Sorting is complicated. The Oracle documentation gives a complete overview of the different aspects.
It'd be nice to know the exact sorting you're trying to reproduce, i.e. the exact value of NLS_SORT
. You can find out by executing
SELECT SYS_CONTEXT ('USERENV', 'NLS_SORT') from SYS.DUAL;
The sort you're using produces
A, a, Á, á, Ä, ä, B, b, C, c
It's not clear what the order of input is.
- It puts
A
before a
. This is odd. I am inferring it's not actually preferring A over a but considers them equal, i.e. is case-insensitive.
- It puts un-accented letters before letters with accents so I'm inferring it's accent-sensitive.
An NLS_SORT
of GENERIC_M_CI
fits the bill. You can check by running it in oracle:
[...] ORDER BY NLSSORT(<colname>, 'NLS_SORT=GENERIC_M_CI');
A Java Collator has a setStrength()
method which accepts values PRIMARY
, SECONDARY
, TERTIARY
and IDENTICAL
.
The exact interpretation depends on the locale but the javadocs give as an example
- The primary strength distinguishes between
a
and b
only.
- The secondary strength also distinguishes between
a
and á
.
- The tertiary strength also distinguishes between
a
and A
.
- The identical strength is only satisfied if the characters are absolutely identical.
So a Collator with strength SECONDARY should serve you fine.

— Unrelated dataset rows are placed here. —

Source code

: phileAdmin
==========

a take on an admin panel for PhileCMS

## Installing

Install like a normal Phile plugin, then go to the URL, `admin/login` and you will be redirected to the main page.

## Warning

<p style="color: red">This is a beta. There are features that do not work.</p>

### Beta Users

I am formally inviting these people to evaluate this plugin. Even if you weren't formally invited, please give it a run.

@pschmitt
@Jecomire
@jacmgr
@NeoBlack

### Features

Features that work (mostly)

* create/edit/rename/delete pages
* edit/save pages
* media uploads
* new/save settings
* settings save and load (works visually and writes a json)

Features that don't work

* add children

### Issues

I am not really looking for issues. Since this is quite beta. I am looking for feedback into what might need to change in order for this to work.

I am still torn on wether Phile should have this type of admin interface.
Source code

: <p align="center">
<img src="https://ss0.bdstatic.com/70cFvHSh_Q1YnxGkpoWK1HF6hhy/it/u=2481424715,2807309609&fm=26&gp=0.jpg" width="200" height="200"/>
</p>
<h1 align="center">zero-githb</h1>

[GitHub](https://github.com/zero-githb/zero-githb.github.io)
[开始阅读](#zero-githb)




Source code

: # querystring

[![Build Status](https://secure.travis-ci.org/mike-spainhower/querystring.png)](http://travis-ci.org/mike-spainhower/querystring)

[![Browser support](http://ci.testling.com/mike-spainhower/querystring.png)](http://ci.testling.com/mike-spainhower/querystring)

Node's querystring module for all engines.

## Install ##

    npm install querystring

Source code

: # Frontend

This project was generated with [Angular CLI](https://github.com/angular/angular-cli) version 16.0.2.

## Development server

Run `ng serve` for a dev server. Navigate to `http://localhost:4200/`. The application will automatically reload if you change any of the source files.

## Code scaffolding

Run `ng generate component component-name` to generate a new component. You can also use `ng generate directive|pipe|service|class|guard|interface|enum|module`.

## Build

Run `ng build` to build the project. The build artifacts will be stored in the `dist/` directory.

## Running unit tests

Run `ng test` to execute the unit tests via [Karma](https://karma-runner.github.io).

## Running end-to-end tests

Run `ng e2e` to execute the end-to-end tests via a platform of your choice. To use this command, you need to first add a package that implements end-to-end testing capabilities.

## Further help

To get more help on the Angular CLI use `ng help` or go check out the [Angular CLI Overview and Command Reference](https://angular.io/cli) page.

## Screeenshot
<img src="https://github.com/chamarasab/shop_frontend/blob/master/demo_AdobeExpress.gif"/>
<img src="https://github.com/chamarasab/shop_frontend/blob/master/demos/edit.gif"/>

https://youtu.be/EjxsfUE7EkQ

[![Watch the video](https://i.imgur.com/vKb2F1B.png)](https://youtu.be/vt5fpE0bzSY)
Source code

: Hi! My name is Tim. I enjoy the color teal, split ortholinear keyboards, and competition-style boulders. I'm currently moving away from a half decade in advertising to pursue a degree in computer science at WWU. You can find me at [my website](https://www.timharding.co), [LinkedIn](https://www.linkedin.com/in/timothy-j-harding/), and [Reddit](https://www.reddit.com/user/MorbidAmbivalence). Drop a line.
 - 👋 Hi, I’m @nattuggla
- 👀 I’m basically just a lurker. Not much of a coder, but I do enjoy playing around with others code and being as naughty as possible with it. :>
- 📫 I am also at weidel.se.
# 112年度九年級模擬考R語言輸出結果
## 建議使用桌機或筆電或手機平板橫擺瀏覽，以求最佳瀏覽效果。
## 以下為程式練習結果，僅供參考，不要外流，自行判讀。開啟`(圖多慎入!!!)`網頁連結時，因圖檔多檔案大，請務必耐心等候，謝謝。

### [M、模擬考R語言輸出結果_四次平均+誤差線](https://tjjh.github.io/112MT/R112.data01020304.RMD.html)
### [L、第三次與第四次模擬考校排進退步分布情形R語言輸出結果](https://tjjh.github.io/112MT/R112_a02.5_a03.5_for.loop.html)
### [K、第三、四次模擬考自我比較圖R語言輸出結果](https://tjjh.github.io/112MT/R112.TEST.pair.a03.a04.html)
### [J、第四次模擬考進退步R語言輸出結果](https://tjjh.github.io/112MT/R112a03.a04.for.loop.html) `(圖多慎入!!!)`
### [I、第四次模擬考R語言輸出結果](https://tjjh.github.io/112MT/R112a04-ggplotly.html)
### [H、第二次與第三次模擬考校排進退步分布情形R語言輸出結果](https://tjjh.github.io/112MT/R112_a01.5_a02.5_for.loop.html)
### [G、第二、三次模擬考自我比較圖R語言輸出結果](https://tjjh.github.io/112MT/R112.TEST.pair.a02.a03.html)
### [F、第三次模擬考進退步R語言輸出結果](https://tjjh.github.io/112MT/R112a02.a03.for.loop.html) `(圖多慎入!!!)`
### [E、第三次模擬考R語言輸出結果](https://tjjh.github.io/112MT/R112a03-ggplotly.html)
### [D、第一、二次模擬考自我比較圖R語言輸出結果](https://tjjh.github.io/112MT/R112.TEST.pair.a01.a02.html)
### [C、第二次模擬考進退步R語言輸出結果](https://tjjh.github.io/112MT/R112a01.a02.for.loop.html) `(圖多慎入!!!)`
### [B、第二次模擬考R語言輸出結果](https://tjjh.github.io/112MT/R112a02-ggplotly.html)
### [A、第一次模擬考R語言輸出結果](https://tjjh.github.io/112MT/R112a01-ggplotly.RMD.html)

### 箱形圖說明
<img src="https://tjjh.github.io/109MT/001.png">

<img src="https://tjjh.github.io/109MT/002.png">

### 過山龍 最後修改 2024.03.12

On my machine, with en_US default locale, I tried this out:
List<String> strings = Arrays.asList("A", "Ä", "Á", "B", "C", "a", "á", "ä", "b", "c");
Collator collator = Collator.getInstance();
collator.setStrength(Collator.SECONDARY);
Collections.sort(strings, collator);
System.out.println(strings);
Prints
[A, a, Á, á, Ä, ä, B, b, C, c]
(But if you'd put the a
before the A
, it'd have left that order untouched.)